Of the total waste collected in the identified areas, 61.26% is biodegradable; 19.17% is recyclable; 16.12% is residual; and 3.44%, hazardous. Of the residual plastic waste collected, a whopping 74% is branded throwaway packaging. Only 10 companies are responsible for 56% of all the branded throwaway packaging, and 40% of all the throwaway packaging was produced by the six MNCs.
“This shows that companies must be compelled to stop using throwaway packaging. Even if we ban single-use bags, plastic straws, and other problematic products, we won’t be able to curb plastic pollution if companies don’t change. They need to do their part to reduce plastic waste by shifting to innovative and ecological ways to distribute their products,” said Froilan Grate, regional coordinator of GAIA Asia Pacific and president of Mother Earth Foundation.
These companies must get their acts together and start the reduction of single-use plastic packaging in their products, said Angelica Carballo Pago, campaigner for Greenpeace Philippines.

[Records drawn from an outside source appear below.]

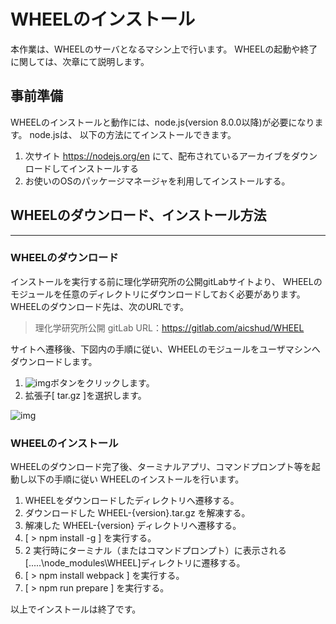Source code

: # WHEELのインストール
本作業は、WHEELのサーバとなるマシン上で行います。
WHEELの起動や終了に関しては、次章にて説明します。

## 事前準備
WHEELのインストールと動作には、node.js(version 8.0.0以降)が必要になります。 
node.jsは、 以下の方法にてインストールできます。
1. 次サイト https://nodejs.org/en にて、配布されているアーカイブをダウンロードしてインストールする
1. お使いのOSのパッケージマネージャを利用してインストールする。

## WHEELのダウンロード、インストール方法
***
### WHEELのダウンロード
インストールを実行する前に理化学研究所の公開gitLabサイトより、
WHEELのモジュールを任意のディレクトリにダウンロードしておく必要があります。
WHEELのダウンロード先は、次のURLです。
> 理化学研究所公開 gitLab URL：https://gitlab.com/aicshud/WHEEL  

サイトへ遷移後、下図内の手順に従い、WHEELのモジュールをユーザマシンへダウンロードします。

1. ![img](https://gitlab.com/aicshud/WHEEL/blob/dev2017/WHEEL_tutorial/1_install/img/WHEEL_download_cloud.PNG "download")ボタンをクリックします。
1. 拡張子[ tar.gz ]を選択します。  

![img](https://gitlab.com/aicshud/WHEEL/blob/dev2017/WHEEL_tutorial/1_install/img/WHEEL_download.PNG "download")  


### WHEELのインストール
WHEELのダウンロード完了後、ターミナルアプリ、コマンドプロンプト等を起動し以下の手順に従い
WHEELのインストールを行います。
1. WHEELをダウンロードしたディレクトリへ遷移する。
1. ダウンロードした WHEEL-{version}.tar.gz を解凍する。
1. 解凍した WHEEL-{version} ディレクトリへ遷移する。
1. [ > npm install -g ] を実行する。
1. 2 実行時にターミナル（またはコマンドプロンプト）に表示される [.....\node_modules\WHEEL]ディレクトリに遷移する。
1. [ > npm install webpack ] を実行する。
1. [ > npm run prepare ] を実行する。  

以上でインストールは終了です。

“ Rather than just relying on individuals who are sincerely changing their habits in using plastics, these companies, who are making a lot of money from consumers, should invest in long-term solutions that will curb plastic pollution in our cities and waterways,” Pago said.
Greenpeace urged companies to do away with single-use packaging and instead introduce ecologically-sound, long-term innovations that will help alleviate the mounting plastic pollution problem, which primarily affects the poor and marginalized sectors of society. Plastic pollution is a multifaceted challenge that encompasses many environmental ills – from polluting our oceans, to promotion of unhealthy diets, to fueling climate change.
Greenpeace Climate & Energy Campaigner Khevin Yu says that consumers can help the reduction not just of plastic pollution, but carbon emissions as well, through their everyday choices.
“By refusing plastic, which is a byproduct of fossil fuels, consumers are breaking free not just from plastics, but also from dirty energy. This is a simple yet valuable act that can help end the fossil fuel industry’s grip on our economy, our politics, and our lives,” said Yu.
Virginia Benosa Llorin, Food and Ecological Agriculture campaigner of Greenpeace Philippines, said that the promotion of supposedly cheap but unhealthy food, tainted with toxic chemicals and preservatives, and wrapped in single-use plastic packaging, is costing Filipino citizens more, especially low-income families.
“It is communities in marginalized sectors who have to deal with these interconnected problems — not just dealing with the single-use plastic trash from our cities and towns, but also the cost to their health, from both the plastic pollution and the unhealthy food that these big corporations peddle,” Benosa Llorin said.